- **Your goal**
With the pictures omitted, transcribe each line below exactly as it is.

- **Entries provided**
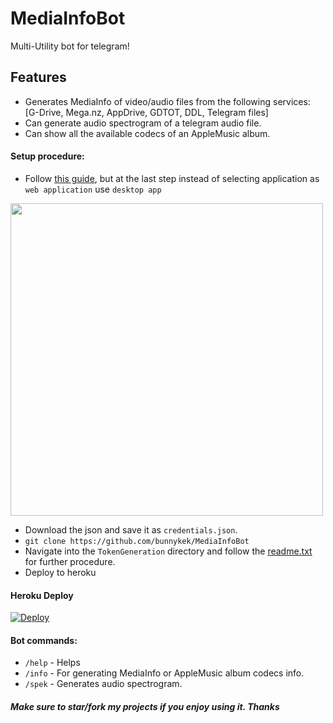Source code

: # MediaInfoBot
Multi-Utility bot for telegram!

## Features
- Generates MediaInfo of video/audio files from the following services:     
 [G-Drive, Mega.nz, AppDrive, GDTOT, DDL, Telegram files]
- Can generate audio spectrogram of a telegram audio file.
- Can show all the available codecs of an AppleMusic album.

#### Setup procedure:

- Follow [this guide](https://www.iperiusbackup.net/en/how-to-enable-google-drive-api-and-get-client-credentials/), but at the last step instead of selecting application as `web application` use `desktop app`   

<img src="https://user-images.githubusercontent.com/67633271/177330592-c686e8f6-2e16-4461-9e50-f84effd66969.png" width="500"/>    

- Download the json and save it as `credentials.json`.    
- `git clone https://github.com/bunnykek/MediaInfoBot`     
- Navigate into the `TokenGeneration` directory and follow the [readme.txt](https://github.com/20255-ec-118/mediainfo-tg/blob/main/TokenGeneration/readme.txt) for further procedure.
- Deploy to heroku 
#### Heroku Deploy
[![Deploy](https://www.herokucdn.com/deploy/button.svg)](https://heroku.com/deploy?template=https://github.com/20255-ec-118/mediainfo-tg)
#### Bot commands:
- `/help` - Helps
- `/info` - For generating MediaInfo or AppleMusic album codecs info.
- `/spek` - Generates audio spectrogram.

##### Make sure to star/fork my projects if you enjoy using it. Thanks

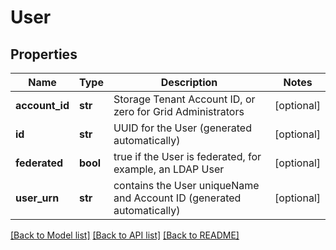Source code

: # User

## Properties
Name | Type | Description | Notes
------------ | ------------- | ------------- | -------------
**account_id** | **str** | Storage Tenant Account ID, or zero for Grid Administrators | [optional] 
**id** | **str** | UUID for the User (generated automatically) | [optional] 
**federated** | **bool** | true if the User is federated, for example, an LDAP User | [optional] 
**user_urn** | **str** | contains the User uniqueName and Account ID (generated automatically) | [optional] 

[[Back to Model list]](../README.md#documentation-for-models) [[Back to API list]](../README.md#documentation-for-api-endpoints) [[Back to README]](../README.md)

- **The answer**
Source code

: # MediaInfoBot
Multi-Utility bot for telegram!

## Features
- Generates MediaInfo of video/audio files from the following services:     
 [G-Drive, Mega.nz, AppDrive, GDTOT, DDL, Telegram files]
- Can generate audio spectrogram of a telegram audio file.
- Can show all the available codecs of an AppleMusic album.

#### Setup procedure:

- Follow [this guide](https://www.iperiusbackup.net/en/how-to-enable-google-drive-api-and-get-client-credentials/), but at the last step instead of selecting application as `web application` use `desktop app`   

<img src="https://user-images.githubusercontent.com/67633271/177330592-c686e8f6-2e16-4461-9e50-f84effd66969.png" width="500"/>    

- Download the json and save it as `credentials.json`.    
- `git clone https://github.com/bunnykek/MediaInfoBot`     
- Navigate into the `TokenGeneration` directory and follow the [readme.txt](https://github.com/20255-ec-118/mediainfo-tg/blob/main/TokenGeneration/readme.txt) for further procedure.
- Deploy to heroku 
#### Heroku Deploy
[![Deploy](https://www.herokucdn.com/deploy/button.svg)](https://heroku.com/deploy?template=https://github.com/20255-ec-118/mediainfo-tg)
#### Bot commands:
- `/help` - Helps
- `/info` - For generating MediaInfo or AppleMusic album codecs info.
- `/spek` - Generates audio spectrogram.

##### Make sure to star/fork my projects if you enjoy using it. Thanks

Source code

: # User

## Properties
Name | Type | Description | Notes
------------ | ------------- | ------------- | -------------
**account_id** | **str** | Storage Tenant Account ID, or zero for Grid Administrators | [optional] 
**id** | **str** | UUID for the User (generated automatically) | [optional] 
**federated** | **bool** | true if the User is federated, for example, an LDAP User | [optional] 
**user_urn** | **str** | contains the User uniqueName and Account ID (generated automatically) | [optional] 

[[Back to Model list]](../README.md#documentation-for-models) [[Back to API list]](../README.md#documentation-for-api-endpoints) [[Back to README]](../README.md)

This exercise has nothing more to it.